A group of concerned residents packed into a Stark County Courthouse conference room Tuesday morning in Dickinson to express their disapproval of a proposed wind energy project.
The emotional reactions from residents is a result of a proposal from Dickinson Wind LLC, a subsidiary of NextEra Energy Resources LLC of Connecticut, which has requested the Stark County Commission to approve 87 wind turbines that would stretch across Interstate 94 from Gladstone to Richardton.
“I was generally in favor of wind power and probably still am,” Gladstone resident Marv Krank said during the meeting. “But not at this location.”
Krank said he has spent weeks traveling to various wind towers throughout the state. He believes the noise levels towers generate have become a major concern.
“Noise is definitely a problem,” he said. “You can hear the whooshing sound of propellers from several thousand feet away.”
But even more troubling than noise levels, Krank said, was the decrease in land value as a result of wind farms.
“I have been to some of these sites,” he said. “There is zero development in these places. Windows are boarded up at some farms. Community growth has stopped. It looks to me like people do not want to live under the shadow of a wind farm.”
Krank’s concerns were just a few of many issues residents located near the wind farm expressed throughout the meeting.
To address these issues, Gladstone Mayor Kurt Martin said the city is requesting that the Stark County Zoning Board require commercial wind turbines to be set back from city limits by three miles.
Martin also requested the wind turbines be given a maximum one-year permit and that the zoning board implements a property value guarantee.
“We are requesting this because we think it is a killer of these little communities,” Martin said. “Wind towers do not draw people to an area. They drive people away.”
Martin urged commission members to make this decision slowly, working through all of the points and not simply awarding the company approval due to an increase in tax revenue as a result of construction.
While nothing was acted upon, Commissioner Ken Zander said he agreed with concerned residents, adding he shared some of the same concerns with the project.
Commission approves bid for courthouse improvement project
Commissioners approved Scull Construction’s bid for improvements to the Stark County Courthouse.
The commission accepted the $600,000 bid – the lowest proposed – for interior and exterior building renovations.
Jeremy Butman, corporate secretary at Prairie Engineering, said around two-thirds of those funds will be dedicated to improving safety within the courthouse.
He said that will include constructing a clear entrance point at the south side of the building for visitors. The main entry point will be equipped with a metal detector and a screening area. Butman said a second door on the north side of the building will be used as an entrance for employees.
Taylor Fire Department asks for funds to purchase new truck
Volunteer firefighters with the Taylor Fire Department asked the commission for funding to purchase a fire truck to help deal with with response efforts and restrictions created by an aging fleet.

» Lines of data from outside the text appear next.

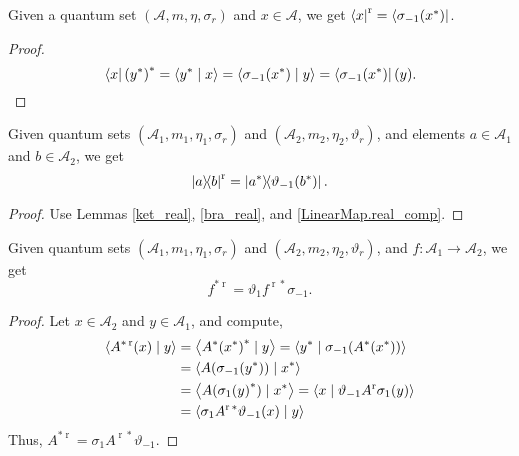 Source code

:  \begin{lemma}\label{bra_real}\leanok
  Given a quantum set $(\mathcal{A},m,\eta,\sigma_r)$ and $x\in\mathcal{A}$, we get $\left\langle x\right\rvert^{\operatorname{r}}=\left\langle\sigma_{-1}(x^*)\right\rvert$.
 \end{lemma}
 \begin{proof}\leanok
  \[{\left\langle x\right\rvert(y^*)}^*=\left\langle y^* \mid x\right\rangle=\left\langle\sigma_{-1}(x^*) \mid y\right\rangle=\left\langle\sigma_{-1}(x^*)\right\rvert(y).\]
 \end{proof}
 \begin{corollary}\label{rankOne_real}
  \leanok
  Given quantum sets $(\mathcal{A}_1,m_1,\eta_1,\sigma_r)$ and $(\mathcal{A}_2,m_2,\eta_2,\vartheta_r)$, and elements $a\in\mathcal{A}_1$ and $b\in\mathcal{A}_2$, we get
  \[\left\lvert a\right\rangle\!\!\left\langle b\right\rvert^{\operatorname{r}}=\left\lvert a^*\right\rangle\!\!\left\langle\vartheta_{-1}(b^*)\right\rvert.\]
 \end{corollary}
 \begin{proof}\leanok
  Use Lemmas \ref{ket_real}, \ref{bra_real}, and \ref{LinearMap.real_comp}.
 \end{proof}

 \begin{proposition}\label{LinearMap.adjoint_real_eq}
  \leanok
  Given quantum sets $(\mathcal{A}_1,m_1,\eta_1,\sigma_r)$ and $(\mathcal{A}_2,m_2,\eta_2,\vartheta_r)$, and $f\colon\mathcal{A}_1\to\mathcal{A}_2$, we get
  \[ f^{*\operatorname{r}}=\vartheta_1f^{\operatorname{r}*}\sigma_{-1}.\]
 \end{proposition}
 \begin{proof}\leanok
  Let $x\in{\mathcal{A}_2}$ and $y\in \mathcal{A}_1$, and compute,
  \begin{align*}
   \left\langle{A^{*\operatorname{r}}}(x) \mid y\right\rangle &= \left\langle{A^*(x^*)}^* \mid y\right\rangle =\left\langle y^* \mid \sigma_{-1}(A^*(x^*))\right\rangle\\
   &= \left\langle A(\sigma_{-1}(y^*)) \mid x^*\right\rangle\\
   &= \left\langle A({\sigma_{1}(y)}^*) \mid x^*\right\rangle
   = \left\langle x \mid \vartheta_{-1}A^{\operatorname{r}}\sigma_{1}(y)\right\rangle\\
   &= \left\langle\sigma_{1}A^{\operatorname{r}*}\vartheta_{-1}(x) \mid y\right\rangle
  \end{align*}
  Thus, $A^{*\operatorname{r}}=\sigma_{1}A^{\operatorname{r}*}\vartheta_{-1}$.
 \end{proof}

A new truck is estimated to cost around $136,000. The department has collected $80,000 of these funds, but asked the commission to pitch in. Commissioners said they were willing to contribute as much as $50,000, contingent upon funding that is received from other entities.
Volunteers said they would like to purchase a Ford F-550 Casey truck, which is equipped with a 500-gallon freshwater tank, an eight-gallon foam tank, storage and auxiliary lighting.
Bids approved for paving project
Commissioners motioned to approve two bid proposals for the resurfacing of 116th Avenue Southwest, located near Exit 56.
The road is gravel, but is scheduled to be paved due to increased traffic.
The commission is looking to pursue a $1.6 million bid from Century Companies Inc., a Montana-based company.